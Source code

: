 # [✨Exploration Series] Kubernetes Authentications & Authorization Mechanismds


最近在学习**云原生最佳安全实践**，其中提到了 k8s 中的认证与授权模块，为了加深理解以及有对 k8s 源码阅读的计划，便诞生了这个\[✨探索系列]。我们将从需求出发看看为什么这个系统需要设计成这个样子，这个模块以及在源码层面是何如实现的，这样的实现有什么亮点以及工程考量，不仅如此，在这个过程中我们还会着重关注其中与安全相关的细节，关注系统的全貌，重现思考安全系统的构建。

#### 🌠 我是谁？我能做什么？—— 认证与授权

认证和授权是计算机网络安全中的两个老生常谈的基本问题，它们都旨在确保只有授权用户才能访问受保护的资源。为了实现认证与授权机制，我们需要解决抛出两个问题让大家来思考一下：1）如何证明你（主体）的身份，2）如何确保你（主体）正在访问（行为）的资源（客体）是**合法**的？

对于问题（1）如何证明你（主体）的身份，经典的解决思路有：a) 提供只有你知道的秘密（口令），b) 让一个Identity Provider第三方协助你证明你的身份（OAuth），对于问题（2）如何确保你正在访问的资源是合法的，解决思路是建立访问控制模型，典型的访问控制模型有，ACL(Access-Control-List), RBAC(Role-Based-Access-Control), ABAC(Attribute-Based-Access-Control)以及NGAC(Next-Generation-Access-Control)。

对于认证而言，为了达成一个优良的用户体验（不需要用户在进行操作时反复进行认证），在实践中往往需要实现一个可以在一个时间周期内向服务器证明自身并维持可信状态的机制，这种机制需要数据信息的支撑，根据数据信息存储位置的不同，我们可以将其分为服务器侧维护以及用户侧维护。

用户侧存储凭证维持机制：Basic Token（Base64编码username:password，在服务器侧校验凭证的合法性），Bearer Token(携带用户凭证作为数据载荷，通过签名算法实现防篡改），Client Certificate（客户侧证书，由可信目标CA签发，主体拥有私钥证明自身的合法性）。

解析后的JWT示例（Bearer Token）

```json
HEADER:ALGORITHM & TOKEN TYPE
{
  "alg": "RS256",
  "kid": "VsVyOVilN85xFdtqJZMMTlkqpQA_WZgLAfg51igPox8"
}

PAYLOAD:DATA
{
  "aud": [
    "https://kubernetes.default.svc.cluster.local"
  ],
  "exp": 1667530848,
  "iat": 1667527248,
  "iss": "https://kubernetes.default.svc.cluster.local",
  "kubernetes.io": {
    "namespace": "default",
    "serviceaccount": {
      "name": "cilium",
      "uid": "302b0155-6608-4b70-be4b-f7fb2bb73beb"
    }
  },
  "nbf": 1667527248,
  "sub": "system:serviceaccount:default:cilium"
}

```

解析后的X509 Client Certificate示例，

_ _ _ _ _ _ _

Within the material above, tally each line that contains "cilium" and respond with the tally only.

▶ _ANSWER SECTION_: 2